Document images with source code:
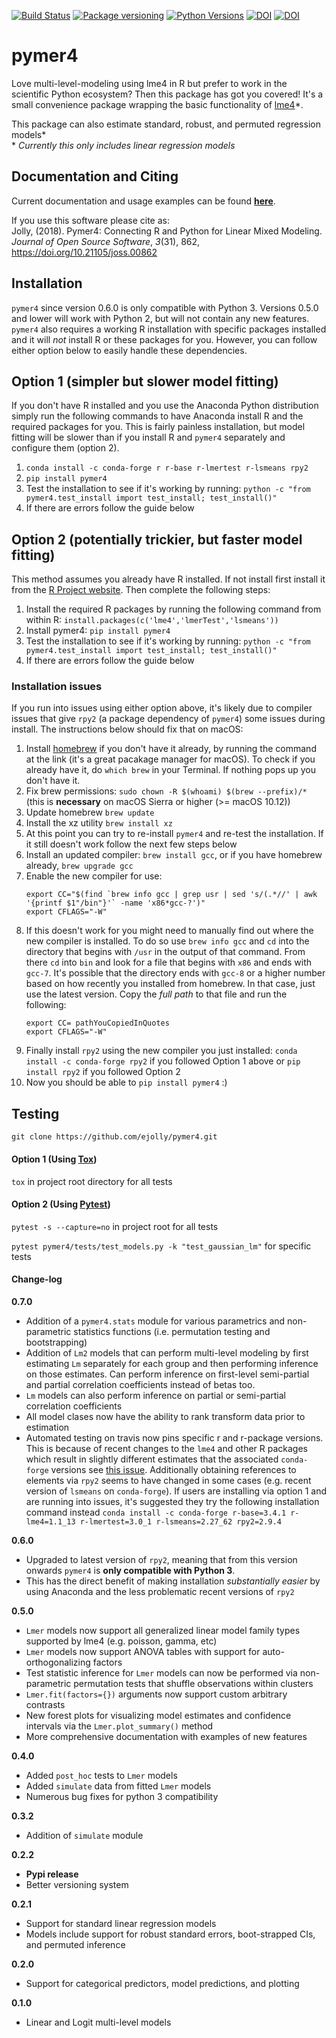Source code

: [![Build Status](https://travis-ci.org/ejolly/pymer4.svg?branch=master)](https://travis-ci.org/ejolly/pymer4)
[![Package versioning](https://img.shields.io/pypi/v/pymer4.svg)](https://pypi.python.org/pypi?name=pymer4&version=0.6.0&:action=display)
[![Python Versions](https://img.shields.io/pypi/pyversions/pymer4.svg)](https://pypi.python.org/pypi?name=pymer4&version=0.2.2&:action=display)
[![DOI](http://joss.theoj.org/papers/10.21105/joss.00862/status.svg)](https://doi.org/10.21105/joss.00862)
[![DOI](https://zenodo.org/badge/90598701.svg)](https://zenodo.org/record/1523205)

# pymer4

Love multi-level-modeling using lme4 in R but prefer to work in the scientific Python ecosystem? Then this package has got you covered! It's a small convenience package wrapping the basic functionality of [lme4](https://github.com/lme4/lme4)\*.  

This package can also estimate standard, robust, and permuted regression models\*  
\* *Currently this only includes linear regression models*

## Documentation and Citing
Current documentation and usage examples can be found **[here](http://eshinjolly.com/pymer4/)**.  

If you use this software please cite as:  
Jolly, (2018). Pymer4: Connecting R and Python for Linear Mixed Modeling. *Journal of Open Source Software*, *3*(31), 862, https://doi.org/10.21105/joss.00862

## Installation  

`pymer4` since version 0.6.0 is only compatible with Python 3. Versions 0.5.0 and lower will work with Python 2, but will not contain any new features. `pymer4` also requires a working R installation with specific packages installed and it will *not* install R or these packages for you. However, you can follow either option below to easily handle these dependencies.

## Option 1 (simpler but slower model fitting)

If you don't have R installed and you use the Anaconda Python distribution simply run the following commands to have Anaconda install R and the required packages for you. This is fairly painless installation, but model fitting will be slower than if you install R and `pymer4` separately and configure them (option 2).

1. `conda install -c conda-forge r r-base r-lmertest r-lsmeans rpy2`  
2. `pip install pymer4`
3. Test the installation to see if it's working by running: `python -c "from pymer4.test_install import test_install; test_install()"`
4. If there are errors follow the guide below

## Option 2 (potentially trickier, but faster model fitting)  

This method assumes you already have R installed. If not install first install it from the [R Project website](https://www.r-project.org/). Then complete the following steps:

1. Install the required R packages by running the following command from within R: `install.packages(c('lme4','lmerTest','lsmeans'))`
2. Install pymer4: `pip install pymer4`
3. Test the installation to see if it's working by running: `python -c "from pymer4.test_install import test_install; test_install()"`
4. If there are errors follow the guide below  

### Installation issues

If you run into issues using either option above, it's likely due to compiler issues that give `rpy2` (a package dependency of `pymer4`) some issues during install. The instructions below should fix that on macOS:

1. Install [homebrew](https://brew.sh/) if you don't have it already, by running the command at the link (it's a great pacakage manager for macOS). To check if you already have it, do `which brew` in your Terminal. If nothing pops up you don't have it.
2. Fix brew permissions: `sudo chown -R $(whoami) $(brew --prefix)/*` (this is **necessary** on macOS Sierra or higher (>= macOS 10.12))
3. Update homebrew `brew update`
4. Install the xz utility `brew install xz`
5. At this point you can try to re-install `pymer4` and re-test the installation. If it still doesn't work follow the next few steps below
6. Install an updated compiler: `brew install gcc`, or if you have homebrew already, `brew upgrade gcc`
7. Enable the new compiler for use:
    ```
    export CC="$(find `brew info gcc | grep usr | sed 's/(.*//' | awk '{printf $1"/bin"}'` -name 'x86*gcc-?')"
    export CFLAGS="-W"
    ```
8. If this doesn't work for you might need to manually find out where the new compiler is installed. To do so use `brew info gcc` and `cd` into the directory that begins with `/usr` in the output of that command. From there `cd` into `bin` and look for a file that begins with `x86` and ends with `gcc-7`. It's possible that the directory ends with `gcc-8` or a higher number based on how recently you installed from homebrew. In that case, just use the latest version. Copy the *full path* to that file and run the following:
    ```
    export CC= pathYouCopiedInQuotes
    export CFLAGS="-W"
    ```
9. Finally install `rpy2` using the new compiler you just installed: `conda install -c conda-forge rpy2` if you followed Option 1 above or `pip install rpy2` if you followed Option 2
10. Now you should be able to `pip install pymer4` :)

## Testing  

`git clone https://github.com/ejolly/pymer4.git`

#### Option 1 (Using [Tox](https://tox.readthedocs.io/en/latest/))  

`tox` in project root directory for all tests  

#### Option 2 (Using [Pytest](https://docs.pytest.org/en/latest/))  

`pytest -s --capture=no` in project root for all tests  

`pytest pymer4/tests/test_models.py -k "test_gaussian_lm"` for specific tests


#### Change-log  
**0.7.0**
- Addition of a `pymer4.stats` module for various parametrics and non-parametric statistics functions (i.e. permutation testing and bootstrapping)
- Addition of `Lm2` models that can perform multi-level modeling by first estimating `Lm` separately for each group and then performing inference on those estimates. Can perform inference on first-level semi-partial and partial correlation coefficients instead of betas too.
- `Lm` models can also perform inference on partial or semi-partial correlation coefficients
- All model clases now have the ability to rank transform data prior to estimation 
- Automated testing on travis now pins specific r and r-package versions. This is because of recent changes to the `lme4` and other R packages which result in slightly different estimates that the associated `conda-forge` versions see [this issue](https://github.com/ejolly/pymer4/issues/37). Additionally obtaining references to elements via `rpy2` seems to have changed in some cases (e.g. recent version of `lsmeans` on `conda-forge`). If users are installing via option 1 and are running into issues, it's suggested they try the following installation command instead `conda install -c conda-forge r-base=3.4.1 r-lme4=1.1_13 r-lmertest=3.0_1 r-lsmeans=2.27_62 rpy2=2.9.4`  

**0.6.0**  
- Upgraded to latest version of `rpy2`, meaning that from this version onwards `pymer4` is **only compatible with Python 3**.  
- This has the direct benefit of making installation *substantially easier* by using Anaconda and the less problematic recent versions of `rpy2`  

**0.5.0**
- `Lmer` models now support all generalized linear model family types supported by lme4 (e.g. poisson, gamma, etc)
- `Lmer` models now support ANOVA tables with support for auto-orthogonalizing factors
- Test statistic inference for `Lmer` models can now be performed via non-parametric permutation tests that shuffle observations within clusters
- `Lmer.fit(factors={})` arguments now support custom arbitrary contrasts
- New forest plots for visualizing model estimates and confidence intervals via the `Lmer.plot_summary()` method
- More comprehensive documentation with examples of new features

**0.4.0**  
- Added `post_hoc` tests to `Lmer` models
- Added `simulate` data from fitted `Lmer` models
- Numerous bug fixes for python 3 compatibility

**0.3.2**
- Addition of `simulate` module

**0.2.2**
- **Pypi release**
- Better versioning system

**0.2.1**
- Support for standard linear regression models
- Models include support for robust standard errors, boot-strapped CIs, and permuted inference

**0.2.0**
- Support for categorical predictors, model predictions, and plotting

**0.1.0**
- Linear and Logit multi-level models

» Directions:
Without the pictures, return each entry exactly as given.

» Expected answer:
Source code

: [![Build Status](https://travis-ci.org/ejolly/pymer4.svg?branch=master)](https://travis-ci.org/ejolly/pymer4)
[![Package versioning](https://img.shields.io/pypi/v/pymer4.svg)](https://pypi.python.org/pypi?name=pymer4&version=0.6.0&:action=display)
[![Python Versions](https://img.shields.io/pypi/pyversions/pymer4.svg)](https://pypi.python.org/pypi?name=pymer4&version=0.2.2&:action=display)
[![DOI](http://joss.theoj.org/papers/10.21105/joss.00862/status.svg)](https://doi.org/10.21105/joss.00862)
[![DOI](https://zenodo.org/badge/90598701.svg)](https://zenodo.org/record/1523205)

# pymer4

Love multi-level-modeling using lme4 in R but prefer to work in the scientific Python ecosystem? Then this package has got you covered! It's a small convenience package wrapping the basic functionality of [lme4](https://github.com/lme4/lme4)\*.  

This package can also estimate standard, robust, and permuted regression models\*  
\* *Currently this only includes linear regression models*

## Documentation and Citing
Current documentation and usage examples can be found **[here](http://eshinjolly.com/pymer4/)**.  

If you use this software please cite as:  
Jolly, (2018). Pymer4: Connecting R and Python for Linear Mixed Modeling. *Journal of Open Source Software*, *3*(31), 862, https://doi.org/10.21105/joss.00862

## Installation  

`pymer4` since version 0.6.0 is only compatible with Python 3. Versions 0.5.0 and lower will work with Python 2, but will not contain any new features. `pymer4` also requires a working R installation with specific packages installed and it will *not* install R or these packages for you. However, you can follow either option below to easily handle these dependencies.

## Option 1 (simpler but slower model fitting)

If you don't have R installed and you use the Anaconda Python distribution simply run the following commands to have Anaconda install R and the required packages for you. This is fairly painless installation, but model fitting will be slower than if you install R and `pymer4` separately and configure them (option 2).

1. `conda install -c conda-forge r r-base r-lmertest r-lsmeans rpy2`  
2. `pip install pymer4`
3. Test the installation to see if it's working by running: `python -c "from pymer4.test_install import test_install; test_install()"`
4. If there are errors follow the guide below

## Option 2 (potentially trickier, but faster model fitting)  

This method assumes you already have R installed. If not install first install it from the [R Project website](https://www.r-project.org/). Then complete the following steps:

1. Install the required R packages by running the following command from within R: `install.packages(c('lme4','lmerTest','lsmeans'))`
2. Install pymer4: `pip install pymer4`
3. Test the installation to see if it's working by running: `python -c "from pymer4.test_install import test_install; test_install()"`
4. If there are errors follow the guide below  

### Installation issues

If you run into issues using either option above, it's likely due to compiler issues that give `rpy2` (a package dependency of `pymer4`) some issues during install. The instructions below should fix that on macOS:

1. Install [homebrew](https://brew.sh/) if you don't have it already, by running the command at the link (it's a great pacakage manager for macOS). To check if you already have it, do `which brew` in your Terminal. If nothing pops up you don't have it.
2. Fix brew permissions: `sudo chown -R $(whoami) $(brew --prefix)/*` (this is **necessary** on macOS Sierra or higher (>= macOS 10.12))
3. Update homebrew `brew update`
4. Install the xz utility `brew install xz`
5. At this point you can try to re-install `pymer4` and re-test the installation. If it still doesn't work follow the next few steps below
6. Install an updated compiler: `brew install gcc`, or if you have homebrew already, `brew upgrade gcc`
7. Enable the new compiler for use:
    ```
    export CC="$(find `brew info gcc | grep usr | sed 's/(.*//' | awk '{printf $1"/bin"}'` -name 'x86*gcc-?')"
    export CFLAGS="-W"
    ```
8. If this doesn't work for you might need to manually find out where the new compiler is installed. To do so use `brew info gcc` and `cd` into the directory that begins with `/usr` in the output of that command. From there `cd` into `bin` and look for a file that begins with `x86` and ends with `gcc-7`. It's possible that the directory ends with `gcc-8` or a higher number based on how recently you installed from homebrew. In that case, just use the latest version. Copy the *full path* to that file and run the following:
    ```
    export CC= pathYouCopiedInQuotes
    export CFLAGS="-W"
    ```
9. Finally install `rpy2` using the new compiler you just installed: `conda install -c conda-forge rpy2` if you followed Option 1 above or `pip install rpy2` if you followed Option 2
10. Now you should be able to `pip install pymer4` :)

## Testing  

`git clone https://github.com/ejolly/pymer4.git`

#### Option 1 (Using [Tox](https://tox.readthedocs.io/en/latest/))  

`tox` in project root directory for all tests  

#### Option 2 (Using [Pytest](https://docs.pytest.org/en/latest/))  

`pytest -s --capture=no` in project root for all tests  

`pytest pymer4/tests/test_models.py -k "test_gaussian_lm"` for specific tests


#### Change-log  
**0.7.0**
- Addition of a `pymer4.stats` module for various parametrics and non-parametric statistics functions (i.e. permutation testing and bootstrapping)
- Addition of `Lm2` models that can perform multi-level modeling by first estimating `Lm` separately for each group and then performing inference on those estimates. Can perform inference on first-level semi-partial and partial correlation coefficients instead of betas too.
- `Lm` models can also perform inference on partial or semi-partial correlation coefficients
- All model clases now have the ability to rank transform data prior to estimation 
- Automated testing on travis now pins specific r and r-package versions. This is because of recent changes to the `lme4` and other R packages which result in slightly different estimates that the associated `conda-forge` versions see [this issue](https://github.com/ejolly/pymer4/issues/37). Additionally obtaining references to elements via `rpy2` seems to have changed in some cases (e.g. recent version of `lsmeans` on `conda-forge`). If users are installing via option 1 and are running into issues, it's suggested they try the following installation command instead `conda install -c conda-forge r-base=3.4.1 r-lme4=1.1_13 r-lmertest=3.0_1 r-lsmeans=2.27_62 rpy2=2.9.4`  

**0.6.0**  
- Upgraded to latest version of `rpy2`, meaning that from this version onwards `pymer4` is **only compatible with Python 3**.  
- This has the direct benefit of making installation *substantially easier* by using Anaconda and the less problematic recent versions of `rpy2`  

**0.5.0**
- `Lmer` models now support all generalized linear model family types supported by lme4 (e.g. poisson, gamma, etc)
- `Lmer` models now support ANOVA tables with support for auto-orthogonalizing factors
- Test statistic inference for `Lmer` models can now be performed via non-parametric permutation tests that shuffle observations within clusters
- `Lmer.fit(factors={})` arguments now support custom arbitrary contrasts
- New forest plots for visualizing model estimates and confidence intervals via the `Lmer.plot_summary()` method
- More comprehensive documentation with examples of new features

**0.4.0**  
- Added `post_hoc` tests to `Lmer` models
- Added `simulate` data from fitted `Lmer` models
- Numerous bug fixes for python 3 compatibility

**0.3.2**
- Addition of `simulate` module

**0.2.2**
- **Pypi release**
- Better versioning system

**0.2.1**
- Support for standard linear regression models
- Models include support for robust standard errors, boot-strapped CIs, and permuted inference

**0.2.0**
- Support for categorical predictors, model predictions, and plotting

**0.1.0**
- Linear and Logit multi-level models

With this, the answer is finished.